Divisé en deux parties et en 14 chapitres, le livre s’adresse aux praticiens, aux étudiants en éducation et à ceux qui les forment. La première partie, les chapitres de 1 à 5, présente les fondements de la transposition didactique préconisée par les instances éducatives au Canada et ailleurs dans le monde. Bronckart ouvre le bal en brossant le panorama historique des réformes de l’enseignement de la grammaire dans plusieurs des espaces francophones, alors que Chartrand, Lord et Lépine signent un chapitre qui expose les assises didactiques sur lesquelles s’érige la grammaire rénovée. Au fil de la première section de l’ouvrage sont notamment abordées la nécessité de recourir à un métalangage juste et précis en classe, la pertinence des outils analytiques que sont le modèle phrase P et les manipulations syntaxiques, et l’insertion de l’enseignement de la grammaire dans une progression spiralaire.

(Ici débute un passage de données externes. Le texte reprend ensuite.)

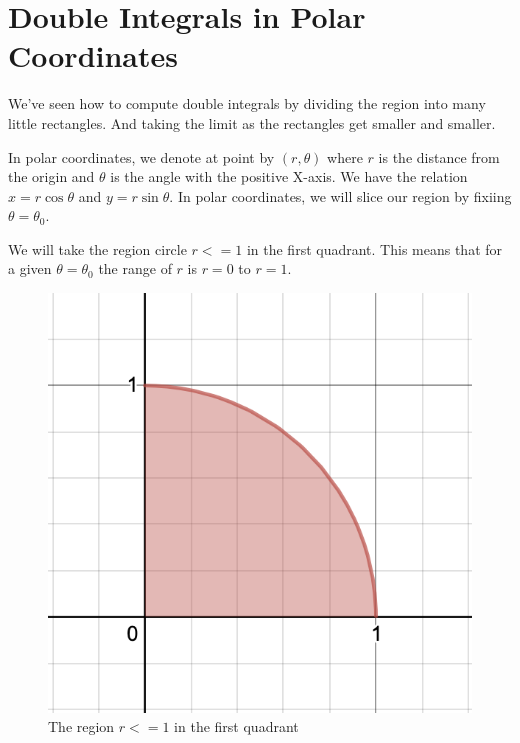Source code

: 

\chapter{Double Integrals in Polar Coordinates}

\bigbreak

We've seen how to compute double integrals by dividing the region into many little rectangles.
And taking the limit as the rectangles get smaller and smaller.

In polar coordinates, we denote at point by $(r, \theta)$ where $r$ is the distance from the origin and $\theta$ is the angle with the positive X-axis.
We have the relation $x = r \cos \theta$ and $y = r \sin \theta$.
In polar coordinates, we will slice our region by fixiing $\theta = \theta_0$.

We will take the region circle $r <= 1$ in the first quadrant.
This means that for a given $\theta = \theta_0$ the range of $r$ is $r = 0$ to $r = 1$.

\begin{figure}[ht!]
    \centering
    \includegraphics[scale=0.5]{./images/lecture_12_figure_1.png}
    \caption{The region $r <= 1$ in the first quadrant}
\end{figure}

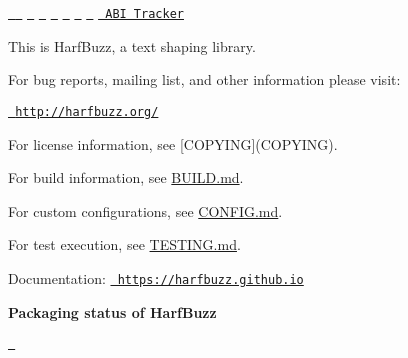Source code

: \href{https://github.com/harfbuzz/harfbuzz/workflows/linux-ci/badge.svg}{\texttt{ }} \href{https://circleci.com/gh/harfbuzz/harfbuzz/tree/main}{\texttt{ }} \href{https://oss-fuzz-build-logs.storage.googleapis.com/index.html}{\texttt{ }} \href{https://scan.coverity.com/projects/behdad-harfbuzz}{\texttt{ }} \href{https://app.codacy.com/app/behdad/harfbuzz}{\texttt{ }} \href{https://codecov.io/gh/harfbuzz/harfbuzz}{\texttt{ }} \href{https://coveralls.io/r/harfbuzz/harfbuzz}{\texttt{ }} \href{https://repology.org/project/harfbuzz/versions}{\texttt{ }} \href{http://abi-laboratory.pro/tracker/timeline/harfbuzz/}{\texttt{ ABI Tracker}}

This is Harf\+Buzz, a text shaping library.

For bug reports, mailing list, and other information please visit\+:

\href{http://harfbuzz.org/}{\texttt{ http\+://harfbuzz.\+org/}}

For license information, see \mbox{[}COPYING\mbox{]}(COPYING).

For build information, see \mbox{\hyperlink{md__ase_sprite_aseprite_third_party_harfbuzz__b_u_i_l_d}{BUILD.md}}.

For custom configurations, see \mbox{\hyperlink{md__ase_sprite_aseprite_third_party_harfbuzz__c_o_n_f_i_g}{CONFIG.md}}.

For test execution, see \mbox{\hyperlink{md__ase_sprite_aseprite_third_party_harfbuzz__t_e_s_t_i_n_g}{TESTING.md}}.

Documentation\+: \href{https://harfbuzz.github.io}{\texttt{ https\+://harfbuzz.\+github.\+io}}



{\bfseries{Packaging status of Harf\+Buzz}}\begin{adjustwidth}{1em}{0em}


\href{https://repology.org/project/harfbuzz/versions}{\texttt{ }}

\end{adjustwidth}
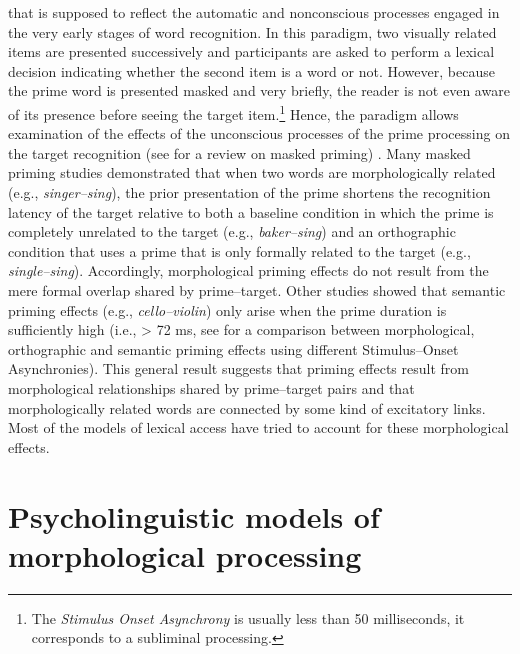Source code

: \documentclass[output=paper]{langsci/langscibook}
\begin{document}
\citep{ForsterDavis1984}
 that is supposed to reflect the automatic and
nonconscious processes engaged in the very early stages of word
recognition. In this paradigm, two visually related items are presented
successively and participants are asked to perform a lexical decision
indicating whether the second item is a word or not. However, because
the prime word is presented masked and very briefly, the reader is not even
aware of its presence before seeing the target item.\footnote{The
  \emph{Stimulus Onset Asynchrony} is usually less than 50 milliseconds,
  it corresponds to a subliminal processing.} Hence, the paradigm
allows examination of  the effects of the unconscious processes of the prime
processing on the target recognition %
(see 
\citealt{KinoshitaLupker2004} %
 for a review on masked priming)
%
%
. Many masked priming studies demonstrated
that when two words are morphologically related (e.g.,
\emph{singer--sing}), the prior presentation of the prime shortens the
recognition latency of the target relative to both a baseline condition
in which the prime is completely unrelated to the target (e.g.,
\emph{baker--sing}) and an orthographic condition that uses a prime that
is only formally related to the target (e.g., \emph{single--sing}).
Accordingly, morphological priming effects do not result from the mere
formal overlap shared by prime--target. Other studies showed that
semantic priming effects (e.g., \emph{cello--violin}) only arise when the
prime duration is sufficiently high %
(i.e., \textgreater{} 72 ms, see %
\citealt{RastleDavisEtAl2000} %
 for a comparison between morphological, orthographic and semantic priming effects using different Stimulus--Onset Asynchronies). This general result suggests that priming effects result from
morphological relationships shared by prime--target pairs and that
morphologically related words are connected by some kind of excitatory
links. Most of the models of lexical access have tried to account for these
morphological effects.

\section{ Psycholinguistic models of morphological
processing}\label{psycholinguistic-models-of-morphological-processing}
\end{document}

Majoritairement théorique, cette partie permet au lectorat de se familiariser avec les rouages de l’enseignement grammatical actuel et le prépare à la suite du livre, qui porte sur les dispositifs à privilégier pour enseigner la grammaire.

Certains des neuf chapitres de la deuxième partie se focalisent sur l’enseignement de faits de langue précis. Cogis et ses collaboratrices abordent l’orthographe grammaticale et les dictées métacognitives, Roy-Mercier et Chartrand font état de propositions novatrices pour enseigner la conjugaison, et de leur côté, Paolacci, Bain et Dufour traitent un signe de ponctuation difficile à maitriser : la virgule. D’autres chapitres délaissent pour leur part une centration sur l’objet enseigné. Par exemple, Péret et Gagnon rendent compte d’une approche de la syntaxe de l’écrit pour soutenir l’apprentissage linguistique des élèves en difficulté, tandis que Lecavalier, Chartrand et Lépine abordent la révision-correction comme vecteur de l’activité grammaticale.

Rares sont les publications qui proposent une vue d’ensemble accessible de la recherche en didactique de la grammaire; il s’agit là du principal point fort de l’ouvrage. Il aurait toutefois été important d’y aborder une approche sociale de l’enseignement grammatical en tenant compte de l’hétérogénéisation linguistique des populations scolaires actuelles ou, comme le font plusieurs sociodidacticiens, de la place des variations intralinguistiques du français dans cette discipline scolaire. Cela étant, le livre ici recensé saura indubitablement orienter les réflexions des acteurs de notre scène éducative.